*TASK PROMPT*:
Extract all lines from the data beneath that include the word "issue".

*Stored dataset items*:
------------------------------

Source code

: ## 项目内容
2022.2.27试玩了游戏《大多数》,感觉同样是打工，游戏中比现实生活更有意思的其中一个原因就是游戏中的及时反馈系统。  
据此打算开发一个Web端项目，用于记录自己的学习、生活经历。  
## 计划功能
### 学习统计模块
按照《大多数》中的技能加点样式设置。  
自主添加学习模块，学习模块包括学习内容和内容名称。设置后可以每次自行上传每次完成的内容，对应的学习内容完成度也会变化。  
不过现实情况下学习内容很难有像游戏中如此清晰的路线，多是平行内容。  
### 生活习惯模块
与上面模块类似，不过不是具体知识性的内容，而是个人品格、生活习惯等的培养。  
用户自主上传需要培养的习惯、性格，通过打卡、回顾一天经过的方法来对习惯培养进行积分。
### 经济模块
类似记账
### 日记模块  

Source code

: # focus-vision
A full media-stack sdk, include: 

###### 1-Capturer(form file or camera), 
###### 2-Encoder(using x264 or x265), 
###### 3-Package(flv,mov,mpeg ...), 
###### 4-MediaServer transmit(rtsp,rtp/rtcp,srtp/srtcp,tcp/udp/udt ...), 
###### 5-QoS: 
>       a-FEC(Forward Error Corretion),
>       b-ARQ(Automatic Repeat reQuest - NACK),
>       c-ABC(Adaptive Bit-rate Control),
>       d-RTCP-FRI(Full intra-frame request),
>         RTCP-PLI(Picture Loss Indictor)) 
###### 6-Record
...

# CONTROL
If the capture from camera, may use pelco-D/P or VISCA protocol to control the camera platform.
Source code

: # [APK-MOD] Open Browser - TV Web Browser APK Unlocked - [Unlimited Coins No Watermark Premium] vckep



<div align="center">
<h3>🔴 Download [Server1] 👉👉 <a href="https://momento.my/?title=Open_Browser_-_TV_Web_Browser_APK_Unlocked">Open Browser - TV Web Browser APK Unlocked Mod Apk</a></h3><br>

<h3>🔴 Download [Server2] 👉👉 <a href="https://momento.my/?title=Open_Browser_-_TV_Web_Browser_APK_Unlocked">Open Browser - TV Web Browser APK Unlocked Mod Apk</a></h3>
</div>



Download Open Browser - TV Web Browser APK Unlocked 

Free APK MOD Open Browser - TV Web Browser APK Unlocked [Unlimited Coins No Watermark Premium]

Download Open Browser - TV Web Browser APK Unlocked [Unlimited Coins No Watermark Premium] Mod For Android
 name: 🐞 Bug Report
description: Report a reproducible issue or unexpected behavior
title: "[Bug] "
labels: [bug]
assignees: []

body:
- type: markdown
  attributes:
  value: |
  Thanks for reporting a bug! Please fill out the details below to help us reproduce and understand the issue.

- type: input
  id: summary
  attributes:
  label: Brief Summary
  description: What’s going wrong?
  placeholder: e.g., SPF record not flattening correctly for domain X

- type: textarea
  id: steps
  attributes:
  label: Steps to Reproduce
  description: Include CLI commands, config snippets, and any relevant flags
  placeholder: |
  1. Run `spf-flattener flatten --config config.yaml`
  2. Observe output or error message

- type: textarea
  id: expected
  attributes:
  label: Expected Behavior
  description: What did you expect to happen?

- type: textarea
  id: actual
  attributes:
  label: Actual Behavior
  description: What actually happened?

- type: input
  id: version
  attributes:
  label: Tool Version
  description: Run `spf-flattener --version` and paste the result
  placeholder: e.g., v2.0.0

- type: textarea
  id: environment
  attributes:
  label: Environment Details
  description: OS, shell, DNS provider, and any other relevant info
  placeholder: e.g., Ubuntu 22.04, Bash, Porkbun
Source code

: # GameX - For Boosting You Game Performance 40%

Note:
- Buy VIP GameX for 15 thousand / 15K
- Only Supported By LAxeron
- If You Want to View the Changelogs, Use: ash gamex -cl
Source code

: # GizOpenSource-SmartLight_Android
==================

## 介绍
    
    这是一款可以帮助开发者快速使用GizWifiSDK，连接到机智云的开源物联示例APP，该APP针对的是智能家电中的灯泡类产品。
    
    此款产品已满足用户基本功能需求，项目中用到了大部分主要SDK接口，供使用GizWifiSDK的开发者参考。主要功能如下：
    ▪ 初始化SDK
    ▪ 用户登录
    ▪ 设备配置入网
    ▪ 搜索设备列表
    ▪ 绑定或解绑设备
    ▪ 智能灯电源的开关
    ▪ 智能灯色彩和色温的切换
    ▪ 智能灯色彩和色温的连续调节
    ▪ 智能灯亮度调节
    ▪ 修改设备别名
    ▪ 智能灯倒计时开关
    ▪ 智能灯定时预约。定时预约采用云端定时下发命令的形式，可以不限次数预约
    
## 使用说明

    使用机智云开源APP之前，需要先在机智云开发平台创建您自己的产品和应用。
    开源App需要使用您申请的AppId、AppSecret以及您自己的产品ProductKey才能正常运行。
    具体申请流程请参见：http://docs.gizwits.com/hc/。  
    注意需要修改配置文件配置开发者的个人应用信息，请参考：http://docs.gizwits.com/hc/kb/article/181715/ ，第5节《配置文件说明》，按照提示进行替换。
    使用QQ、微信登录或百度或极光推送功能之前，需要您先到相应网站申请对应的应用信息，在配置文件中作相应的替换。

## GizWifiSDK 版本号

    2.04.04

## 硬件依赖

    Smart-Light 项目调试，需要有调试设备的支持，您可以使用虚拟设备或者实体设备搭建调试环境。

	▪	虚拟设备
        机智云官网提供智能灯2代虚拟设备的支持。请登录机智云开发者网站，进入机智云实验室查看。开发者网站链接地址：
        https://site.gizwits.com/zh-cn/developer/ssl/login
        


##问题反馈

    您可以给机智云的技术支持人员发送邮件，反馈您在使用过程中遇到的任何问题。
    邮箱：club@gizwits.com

------------------------------

*SOLUTION TO THE PROBLEM*:
description: Report a reproducible issue or unexpected behavior
  Thanks for reporting a bug! Please fill out the details below to help us reproduce and understand the issue.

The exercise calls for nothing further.